Dataset records START

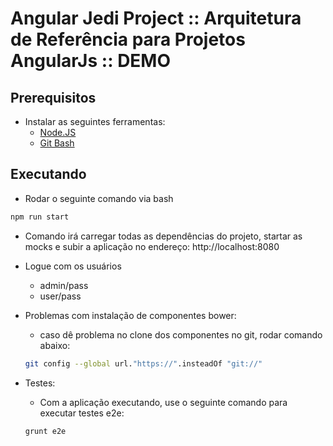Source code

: # Angular Jedi Project :: Arquitetura de Referência para Projetos AngularJs :: DEMO

## Prerequisitos

* Instalar as seguintes ferramentas:
	- [Node.JS](https://nodejs.org/download)
	- [Git Bash](https://git-scm.com/downloads)

## Executando

* Rodar o seguinte comando via bash

```bash
npm run start
```

* Comando irá carregar todas as dependências do projeto, startar as mocks e subir a aplicação no endereço: http://localhost:8080

* Logue com os usuários
	- admin/pass
	- user/pass

* Problemas com instalação de componentes bower:
	- caso dê problema no clone dos componentes no git, rodar comando abaixo:
	```bash
	git config --global url."https://".insteadOf "git://"
	```

* Testes:
	- Com a aplicação executando, use o seguinte comando para executar testes e2e:
	```bash
	grunt e2e
	```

Dataset records END

**Assignment**
Whenever the word "https" shows up in a line of the entries, copy that line.

**Exercise answer**
	- [Node.JS](https://nodejs.org/download)
	- [Git Bash](https://git-scm.com/downloads)
	git config --global url."https://".insteadOf "git://"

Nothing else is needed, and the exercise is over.